На выходных, как и обычно за два года одиночного проживания в «кабине», Леха заскочил в кондитерскую и купил более дорогой аналог вафельного тортика «Причуда». С коробочкой под мышкой он направился через весь город, до метро Щукинская, оттуда на маршрутке – до Бульвара генерала Картышева и вот уже настойчиво звонил в квартиру 332, дома номер шесть. Открыла мать – в белой выходной блузке и с порога упрекнула за опоздание: «никогда не придешь вовремя». Дальше посещение родителей разворачивалось по обычному сюжету. Вытер ноги о коврик в прихожей. Отец, заметно поседевший за последнее время, схватил его за краешек пиджака, пощупал, понял, что 50% синтетики, недовольно поморщился. Зная цену своему новому пиджаку, Леха скромно промолчал и направился на кухню – скрыться за накрытым к обеду столом. Пять минут мать гладила сына по голове, а отец преподносил в подарок новый учебник физики, соавтор которого – бывший Лехин сокурсник.
На шестой минуте обеда, мать, похлебывая суп, как обычно жаловалась на боли в пояснице, на колит, запор, частые бессонницы и выпадение волос. Леха сочувственно кивал, разглядывал куриную ногу в тарелке, гладил мать по затянутым в тугой пучок черно-серым волосам.

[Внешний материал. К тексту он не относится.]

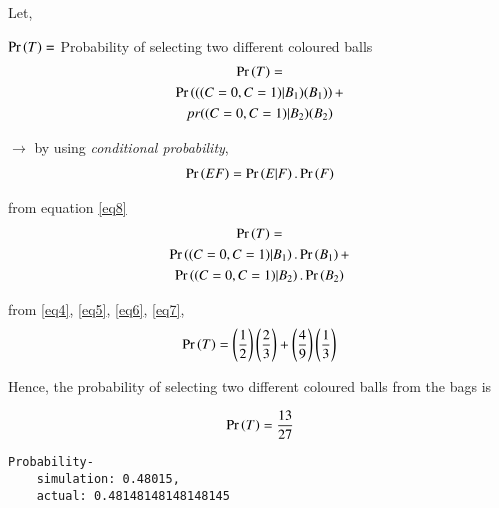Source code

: \documentclass[journal,12pt,twocolumn]{IEEEtran}
\begin{document}
Let, 

\vspace{0.05in}

$\Pr\left(T\right)=$ Probability of selecting two different coloured balls
\begin{multline}
    \Pr\left(T\right)=\\
    \Pr\left(((C=0,C=1)|B_1)(B_1)\right)+\\
    pr{((C=0,C=1)|B_2)(B_2)}
\end{multline}

$\rightarrow$ by using \textit{conditional probability}, 
\begin{align}\label{eq8}
    \Pr\left(E F\right)=\Pr\left(E|F\right).\Pr\left(F\right)
\end{align}

from equation \eqref{eq8}
\begin{multline}
    \Pr\left(T\right)=\\
    \Pr\left((C=0,C=1)|B_1\right).\Pr\left(B_1\right)+\\
    \Pr\left((C=0,C=1)|B_2\right).\Pr\left(B_2\right)
\end{multline}

from \eqref{eq4}, \eqref{eq5}, \eqref{eq6}, \eqref{eq7},
\begin{align}
    \Pr\left(T\right)=\left(\frac{1}{2}\right)\left(\frac{2}{3}\right)+\left(\frac{4}{9}\right)\left(\frac{1}{3}\right)
\end{align}

Hence, the probability of selecting two different coloured balls from the bags is

\begin{align}
    \Pr\left(T\right)=\frac{13}{27}
\end{align}

\vspace{0.2in}

\begin{lstlisting}
Probability-
    simulation: 0.48015,
    actual: 0.48148148148148145
\end{lstlisting}
\end{document}
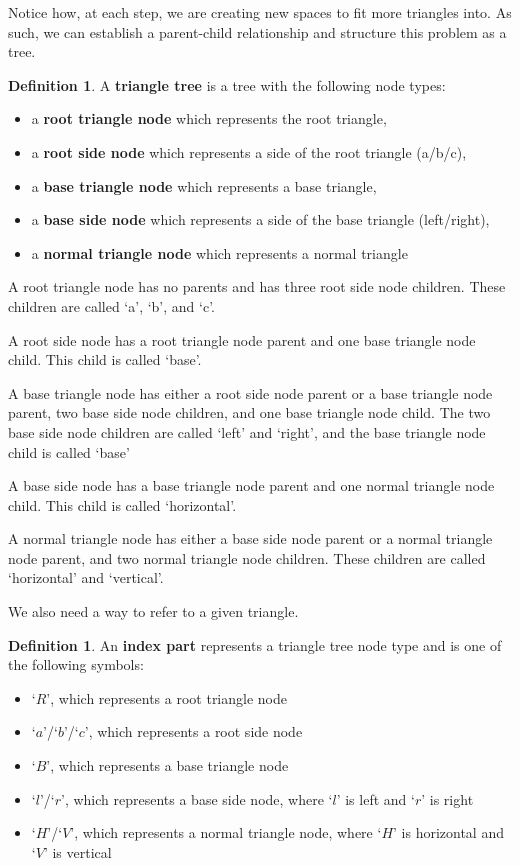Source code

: \documentclass[a4paper,12pt]{article}
\theoremstyle{definition}
\newtheorem{definition}[theorem]{Definition}
\theoremstyle{plain}
\begin{document}
	Notice how, at each step, we are creating new spaces to fit more triangles into. As such, we can establish a parent-child relationship and structure this problem as a tree.
	\begin{definition}
		A \textbf{triangle tree} is a tree with the following node types:\begin{itemize}
			\item a \textbf{root triangle node} which represents the root triangle,
			\item a \textbf{root side node} which represents a side of the root triangle (a/b/c),
			\item a \textbf{base triangle node} which represents a base triangle,
			\item a \textbf{base side node} which represents a side of the base triangle (left/right),
			\item a \textbf{normal triangle node} which represents a normal triangle
		\end{itemize}
		
		A root triangle node has no parents and has three root side node children.
		These children are called `a', `b', and `c'.

		A root side node has a root triangle node parent and one base triangle node child.
		This child is called `base'.

		A base triangle node has either a root side node parent or a base triangle node parent, two base side node children, and one base triangle node child.
		The two base side node children are called `left' and `right', and the base triangle node child is called `base'

		A base side node has a base triangle node parent and one normal triangle node child.
		This child is called `horizontal'.

		A normal triangle node has either a base side node parent or a normal triangle node parent, and two normal triangle node children.
		These children are called `horizontal' and `vertical'.

	\end{definition}

	We also need a way to refer to a given triangle.
	\begin{definition}
		An \textbf{index part} represents a triangle tree node type and is one of the following symbols: \begin{itemize}
			\item `$R$', which represents a root triangle node
			\item `$a$'/`$b$'/`$c$', which represents a root side node
			\item `$B$', which represents a base triangle node
			\item `$l$'/`$r$', which represents a base side node, where `$l$' is left and `$r$' is right
			\item `$H$'/`$V$', which represents a normal triangle node, where `$H$' is horizontal and `$V$' is vertical
		\end{itemize}
	\end{definition}
\end{document}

На восьмой минуте обеда отец прервал жалобы на здоровье и начал расспрашивать сына о делах. Блоха оживился и стал увлеченно рассказывать о последних заказах – порно- сайте и портале трех женских журналов, воспарил к потолку, но взгляд отца усадил его на место – за обеденный стол, под салфетку. Блоха сбивчиво продолжил рассказ о сайте бутика на Неглинной, но от пристального взгляда серых отцовских глаз, тонущих в морщинках, его затрясло, голос осекся, словно на гонках неожиданно поставили препятствия. Наконец у Лехи как обычно запершило в горле, он замолк, насупился и молча глотал обжигающий все внутренности кисель.
На десятой минуте обеда Блоху трясло под рассуждения отца об освободившемся месте преподавателя на кафедре их института, которое сокурсник предлагает Лехе, помня об его удачной дипломной работе.
Он изучал танец золотистых блесток жира на поверхности бульона, трясущимися руками крутил самокрутки из салфетки, старался проглотить разжеванный хлеб с кусочками курицы. Отец тем временем убеждал, что работа на кафедре не тяжелая, четыре дня в неделю, с десяти до шести. Кое-как Леха проглотил бульон, допил кисель. Посидел с матерью, поглаживая ее мягкую руку в узоре пятнышек и морщинок. Натянул улыбку, как мог серьезнее глянул на отца и сказал, что подумает. В коридоре перед уходом чмокнул мать в теплую, увядшую щеку. Дотронулся губами до щетины отцовской щеки.
С тех пор к родителям он ездить перестал, раз в месяц отправлял матери по почте деньги. И тортик – через службу доставки. Да и времени не было – осенью заказами его завалили по горло – знай, разгребай, прожигая жизнь за макбуком.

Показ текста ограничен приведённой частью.